1915 British film by George Pearson

A Cinema Girl's Romance is a 1915 British silent drama film directed by George Pearson and starring Agnes Glynne, Fred Paul and Alice De Winton. It was based on a novel by Ladbroke Black. The film was made at Isleworth Studios.
==Cast==
- Agnes Glynne as Hazel Wilmot
- Fred Paul as Sir Hubert Loftus
- Alice De Winton as Ruth Roland
- Bernard Vaughan
- Donald Young
- Thomas Henry Davidson as Film Agent

== Production ==
Invited by G.B. Samuelson, a party of exhibitors, renters, and press representatives were taken to Worton Hall, Isleworth Studios.
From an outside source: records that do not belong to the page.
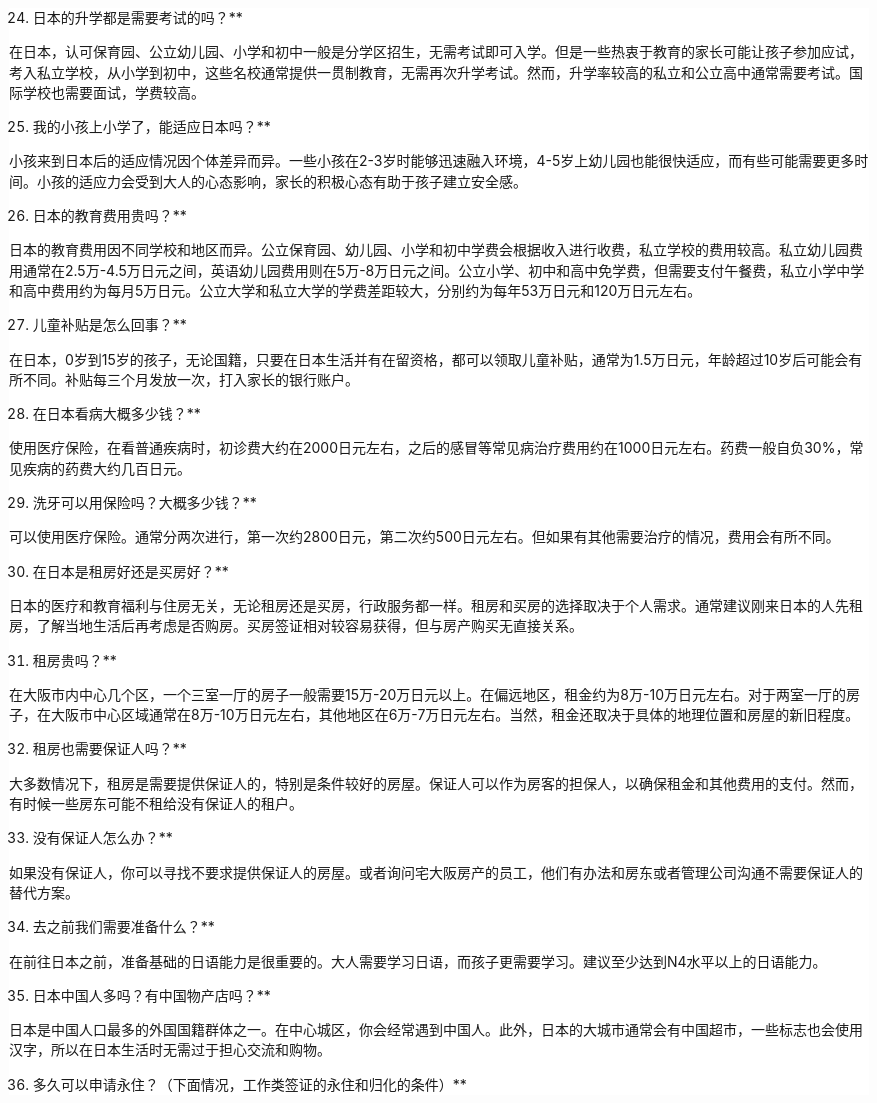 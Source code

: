 
24. 日本的升学都是需要考试的吗？**

在日本，认可保育园、公立幼儿园、小学和初中一般是分学区招生，无需考试即可入学。但是一些热衷于教育的家长可能让孩子参加应试，考入私立学校，从小学到初中，这些名校通常提供一贯制教育，无需再次升学考试。然而，升学率较高的私立和公立高中通常需要考试。国际学校也需要面试，学费较高。


25. 我的小孩上小学了，能适应日本吗？**

小孩来到日本后的适应情况因个体差异而异。一些小孩在2-3岁时能够迅速融入环境，4-5岁上幼儿园也能很快适应，而有些可能需要更多时间。小孩的适应力会受到大人的心态影响，家长的积极心态有助于孩子建立安全感。


26. 日本的教育费用贵吗？**

日本的教育费用因不同学校和地区而异。公立保育园、幼儿园、小学和初中学费会根据收入进行收费，私立学校的费用较高。私立幼儿园费用通常在2.5万-4.5万日元之间，英语幼儿园费用则在5万-8万日元之间。公立小学、初中和高中免学费，但需要支付午餐费，私立小学中学和高中费用约为每月5万日元。公立大学和私立大学的学费差距较大，分别约为每年53万日元和120万日元左右。


27. 儿童补贴是怎么回事？**

在日本，0岁到15岁的孩子，无论国籍，只要在日本生活并有在留资格，都可以领取儿童补贴，通常为1.5万日元，年龄超过10岁后可能会有所不同。补贴每三个月发放一次，打入家长的银行账户。


28. 在日本看病大概多少钱？**

使用医疗保险，在看普通疾病时，初诊费大约在2000日元左右，之后的感冒等常见病治疗费用约在1000日元左右。药费一般自负30%，常见疾病的药费大约几百日元。


29. 洗牙可以用保险吗？大概多少钱？**

可以使用医疗保险。通常分两次进行，第一次约2800日元，第二次约500日元左右。但如果有其他需要治疗的情况，费用会有所不同。


30. 在日本是租房好还是买房好？**

日本的医疗和教育福利与住房无关，无论租房还是买房，行政服务都一样。租房和买房的选择取决于个人需求。通常建议刚来日本的人先租房，了解当地生活后再考虑是否购房。买房签证相对较容易获得，但与房产购买无直接关系。


31. 租房贵吗？**

在大阪市内中心几个区，一个三室一厅的房子一般需要15万-20万日元以上。在偏远地区，租金约为8万-10万日元左右。对于两室一厅的房子，在大阪市中心区域通常在8万-10万日元左右，其他地区在6万-7万日元左右。当然，租金还取决于具体的地理位置和房屋的新旧程度。


32. 租房也需要保证人吗？**

大多数情况下，租房是需要提供保证人的，特别是条件较好的房屋。保证人可以作为房客的担保人，以确保租金和其他费用的支付。然而，有时候一些房东可能不租给没有保证人的租户。


33. 没有保证人怎么办？**

如果没有保证人，你可以寻找不要求提供保证人的房屋。或者询问宅大阪房产的员工，他们有办法和房东或者管理公司沟通不需要保证人的替代方案。


34. 去之前我们需要准备什么？**

在前往日本之前，准备基础的日语能力是很重要的。大人需要学习日语，而孩子更需要学习。建议至少达到N4水平以上的日语能力。


35. 日本中国人多吗？有中国物产店吗？**

日本是中国人口最多的外国国籍群体之一。在中心城区，你会经常遇到中国人。此外，日本的大城市通常会有中国超市，一些标志也会使用汉字，所以在日本生活时无需过于担心交流和购物。


36. 多久可以申请永住？（下面情况，工作类签证的永住和归化的条件）**
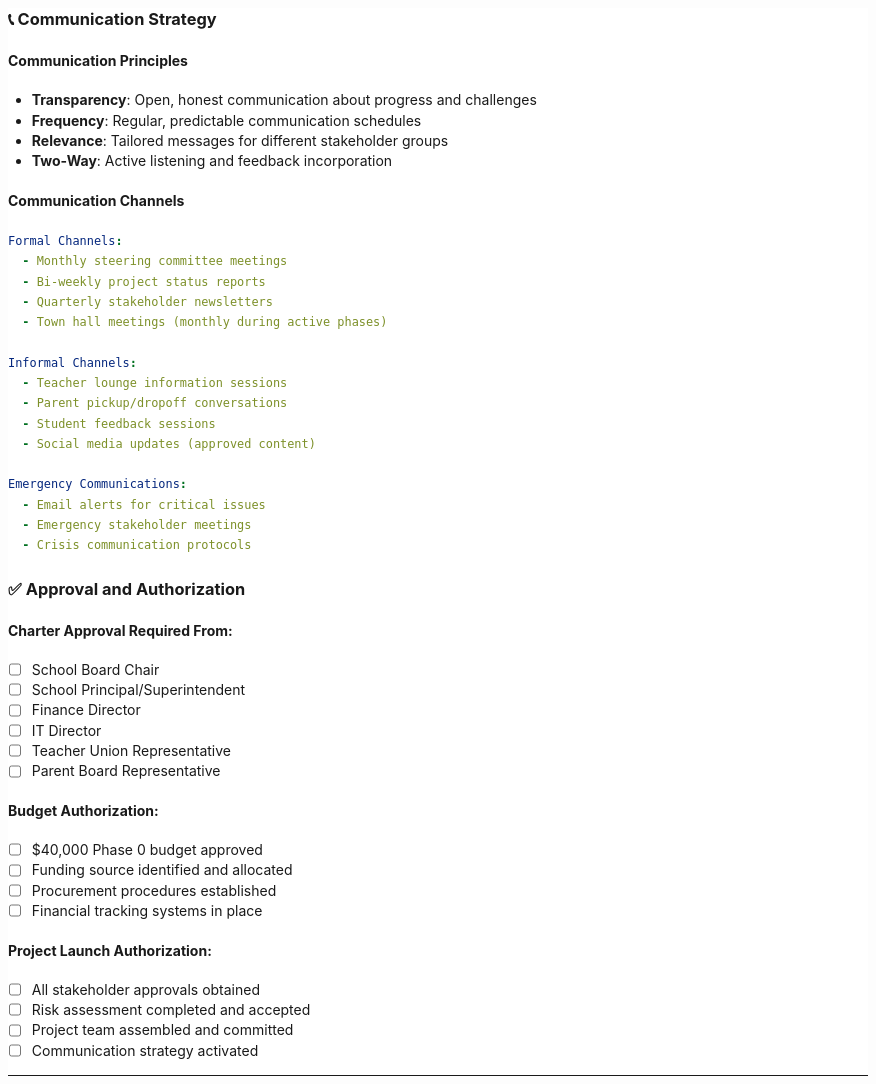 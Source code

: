 ### 📞 Communication Strategy

#### Communication Principles
- **Transparency**: Open, honest communication about progress and challenges
- **Frequency**: Regular, predictable communication schedules
- **Relevance**: Tailored messages for different stakeholder groups
- **Two-Way**: Active listening and feedback incorporation

#### Communication Channels
```yaml
Formal Channels:
  - Monthly steering committee meetings
  - Bi-weekly project status reports
  - Quarterly stakeholder newsletters
  - Town hall meetings (monthly during active phases)

Informal Channels:
  - Teacher lounge information sessions
  - Parent pickup/dropoff conversations
  - Student feedback sessions
  - Social media updates (approved content)

Emergency Communications:
  - Email alerts for critical issues
  - Emergency stakeholder meetings
  - Crisis communication protocols
```

### ✅ Approval and Authorization

#### Charter Approval Required From:
- [ ] School Board Chair
- [ ] School Principal/Superintendent
- [ ] Finance Director
- [ ] IT Director
- [ ] Teacher Union Representative
- [ ] Parent Board Representative

#### Budget Authorization:
- [ ] $40,000 Phase 0 budget approved
- [ ] Funding source identified and allocated
- [ ] Procurement procedures established
- [ ] Financial tracking systems in place

#### Project Launch Authorization:
- [ ] All stakeholder approvals obtained
- [ ] Risk assessment completed and accepted
- [ ] Project team assembled and committed
- [ ] Communication strategy activated

---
Made extras, the group were guests viewing Hazel Wilmot's fictional film "The Fireman's Wedding", and are seen congratulating the agent, played by T.H. Davidson (Thomas Henry Davidson), a real film renter. Afterwords, the group were taken to see the latest G.B. Samuelson Production, The Face at the Telephone.

==Bibliography==
- Harris, Ed. Britain's Forgotten Film Factory: The Story of Isleworth Studios. Amberley Publishing, 2013.